Tumor samples were obtained from ultrasound-guided tru-cut biopsy and immersed into RNA Later (Thermo-Fisher Scientific, Waltham, MA, USA). The samples were stored at 4°C for less than 5 days then stored at -80°C until processing. The extraction of mRNA was performed according to the RNeasy Mini Kit (Qiagen, Venlo, Netherlands). RNA integrity was corroborated with Experion Automated Electrophoresis System (BioRad, Hercules, CA, USA). The gene expression was measured employing microarrays containing 44,000 probes (Agilent, Santa Clara, CA, USA) using standard provider protocols and analyzed using a GenePix 4000B scanner (Molecular Devices, Sunnyvale, CA, USA). The raw intensities were logarithm transformed and quantile-normalized.

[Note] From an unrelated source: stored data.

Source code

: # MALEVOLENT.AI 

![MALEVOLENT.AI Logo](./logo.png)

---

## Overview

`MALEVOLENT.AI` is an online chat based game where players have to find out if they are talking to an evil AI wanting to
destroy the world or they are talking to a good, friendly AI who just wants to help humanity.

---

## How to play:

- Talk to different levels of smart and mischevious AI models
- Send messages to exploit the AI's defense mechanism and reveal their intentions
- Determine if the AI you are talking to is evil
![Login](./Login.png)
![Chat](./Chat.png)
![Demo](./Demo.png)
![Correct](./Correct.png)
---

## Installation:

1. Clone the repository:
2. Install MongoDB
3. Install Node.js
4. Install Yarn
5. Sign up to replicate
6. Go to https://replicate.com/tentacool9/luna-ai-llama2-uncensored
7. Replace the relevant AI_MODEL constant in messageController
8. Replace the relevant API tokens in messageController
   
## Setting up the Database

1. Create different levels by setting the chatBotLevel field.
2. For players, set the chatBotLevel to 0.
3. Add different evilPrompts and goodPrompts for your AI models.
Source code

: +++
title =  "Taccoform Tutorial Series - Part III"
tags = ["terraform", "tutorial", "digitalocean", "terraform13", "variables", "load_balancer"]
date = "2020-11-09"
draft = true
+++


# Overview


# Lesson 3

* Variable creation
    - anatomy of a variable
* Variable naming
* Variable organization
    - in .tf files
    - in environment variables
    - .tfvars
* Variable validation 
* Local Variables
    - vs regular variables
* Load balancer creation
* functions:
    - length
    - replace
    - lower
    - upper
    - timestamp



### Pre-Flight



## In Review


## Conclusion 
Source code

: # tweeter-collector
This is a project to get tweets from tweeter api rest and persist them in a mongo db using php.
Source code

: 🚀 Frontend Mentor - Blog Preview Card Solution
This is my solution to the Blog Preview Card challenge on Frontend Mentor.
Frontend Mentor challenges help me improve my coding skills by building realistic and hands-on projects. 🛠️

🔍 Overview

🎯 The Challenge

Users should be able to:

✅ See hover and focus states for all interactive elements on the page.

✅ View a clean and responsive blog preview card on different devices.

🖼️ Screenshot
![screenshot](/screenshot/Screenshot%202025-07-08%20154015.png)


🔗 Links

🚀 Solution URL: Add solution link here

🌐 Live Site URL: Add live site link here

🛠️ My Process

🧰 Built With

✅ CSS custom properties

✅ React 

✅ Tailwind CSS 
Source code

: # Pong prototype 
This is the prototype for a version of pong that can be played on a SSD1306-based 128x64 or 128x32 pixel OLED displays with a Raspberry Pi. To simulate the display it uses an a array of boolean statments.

Gene signatures estimations

From microarray data, we estimated the diagnostic scores of two well-known breast cancer gene signatures, OncotypeDX and PAM50 [10]. The PAM50 signature uses fifty genes to determine the molecular subtype of the tumor: normal-like, luminal A, luminal B, HER2-enriched, and basal-like [11]. To estimate the subtypes, we used the implementation available at https://genome.unc.edu/pubsup/breastGEO/PAM50.zip and the corresponding original dataset for training [11]. To compare the PAM50 risk assessment to OncotypeDX scores we grouped subtypes following previous observations [53]. Briefly, patients from Normal-like and Luminal A subtypes were grouped into a “low-risk” group, and the Luminal-B, HER2+, and Basal-like patients into a “high-risk” group. Twenty-one patients were low risk and 50 high risk, respectively.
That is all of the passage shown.